La réflexion menée sur la comparaison de méthodes sensorielles peut être mise en perspective avec la comparaison entre mesures instrumentales et mesures sensorielles. L'analyse des similarités des configurations des produits à l'aide des coefficients RV (Figure 55) a montré que les mesures instrumentales sont globalement plus proches du profil conventionnel (avec génération de descripteurs ou avec descripteurs posés) que des deux autres méthodes sensorielles. Selon Martens (1999) citant Pangborn (1987) à propos d'une étude comparative des instruments et des humains, nos sens se comportent comme des intégrateurs (d'une manière multivariée et relative), alors que les instruments sont caractérisés par le fait qu'ils sont des séparateurs (d'une manière univariée et absolue). Dès lors il semble naturel, dans notre cas, de trouver le plus de similarité entre les mesures instrumentales et les données obtenues avec le profil conventionnel. Cette méthodologie sensorielle a en effet pour but d'utiliser les sujets comme de véritables instruments de mesure. Néanmoins, la question demeure de savoir quelle est la « meilleure » méthodologie sensorielle à appliquer a priori. Sans doute le choix de l’outil sensoriel doit avant tout dépendre des objectifs de l’expérimentateur (Gilbert et Heymann, 1995).

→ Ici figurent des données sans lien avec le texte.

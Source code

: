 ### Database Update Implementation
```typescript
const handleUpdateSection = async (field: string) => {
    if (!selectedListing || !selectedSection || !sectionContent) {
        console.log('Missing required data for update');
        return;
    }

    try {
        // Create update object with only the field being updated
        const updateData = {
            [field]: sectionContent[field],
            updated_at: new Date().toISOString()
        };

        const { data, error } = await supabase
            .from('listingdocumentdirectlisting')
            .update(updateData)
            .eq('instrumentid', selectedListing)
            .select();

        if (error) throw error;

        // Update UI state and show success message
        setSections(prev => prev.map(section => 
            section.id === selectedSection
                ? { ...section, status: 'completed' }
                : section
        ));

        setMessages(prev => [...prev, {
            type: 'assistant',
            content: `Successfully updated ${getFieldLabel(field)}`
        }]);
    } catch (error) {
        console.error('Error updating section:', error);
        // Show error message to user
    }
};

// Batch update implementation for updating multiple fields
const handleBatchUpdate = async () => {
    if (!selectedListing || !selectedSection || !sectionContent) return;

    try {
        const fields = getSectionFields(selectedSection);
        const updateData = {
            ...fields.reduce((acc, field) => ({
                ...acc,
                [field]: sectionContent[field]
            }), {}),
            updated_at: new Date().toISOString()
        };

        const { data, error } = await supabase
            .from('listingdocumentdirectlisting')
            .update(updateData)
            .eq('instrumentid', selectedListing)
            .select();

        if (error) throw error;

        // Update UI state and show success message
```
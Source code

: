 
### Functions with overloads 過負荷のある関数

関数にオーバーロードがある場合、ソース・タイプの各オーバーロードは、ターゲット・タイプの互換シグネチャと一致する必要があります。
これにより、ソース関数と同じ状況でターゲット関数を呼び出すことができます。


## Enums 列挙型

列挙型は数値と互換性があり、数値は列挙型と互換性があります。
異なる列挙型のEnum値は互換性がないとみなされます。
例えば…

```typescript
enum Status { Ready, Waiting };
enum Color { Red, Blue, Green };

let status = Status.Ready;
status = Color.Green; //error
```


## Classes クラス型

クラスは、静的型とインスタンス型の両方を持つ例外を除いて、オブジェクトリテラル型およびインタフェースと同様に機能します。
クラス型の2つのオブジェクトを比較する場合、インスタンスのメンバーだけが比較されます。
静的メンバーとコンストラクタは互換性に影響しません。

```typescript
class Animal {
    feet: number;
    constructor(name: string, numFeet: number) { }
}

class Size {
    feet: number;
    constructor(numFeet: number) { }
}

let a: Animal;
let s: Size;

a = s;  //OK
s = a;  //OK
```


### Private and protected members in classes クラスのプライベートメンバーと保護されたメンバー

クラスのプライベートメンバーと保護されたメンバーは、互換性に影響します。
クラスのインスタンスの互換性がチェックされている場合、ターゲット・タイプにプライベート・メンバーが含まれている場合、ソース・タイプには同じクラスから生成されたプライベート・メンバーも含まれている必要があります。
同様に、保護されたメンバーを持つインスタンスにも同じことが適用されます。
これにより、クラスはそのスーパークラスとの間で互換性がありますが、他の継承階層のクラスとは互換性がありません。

Le tri libre semble être approprié pour caractériser de manière très rapide les similarités et les différences entre des produits dont on a peu de connaissances. Les conditions d’utilisation du profil flash ont été discutées par Dairou et Sieffermann (2002) puis Delarue et Sieffermann (2004) : le profil flash ne saurait constituer un substitut au profil conventionnel, mais plutôt un outil pratique pour établir de manière rapide des cartes sensorielles dans des phases préliminaires d’études sensorielles plus approfondies. Dans notre étude, il s’est avéré un outil précieux pour identifier des différences entre deux groupes de sujets naïfs appartenant à des cultures différentes. Le profil conventionnel reste, quant à lui, la méthode de référence pour établir une description quantifiée des propriétés sensorielles d'un ensemble de produits.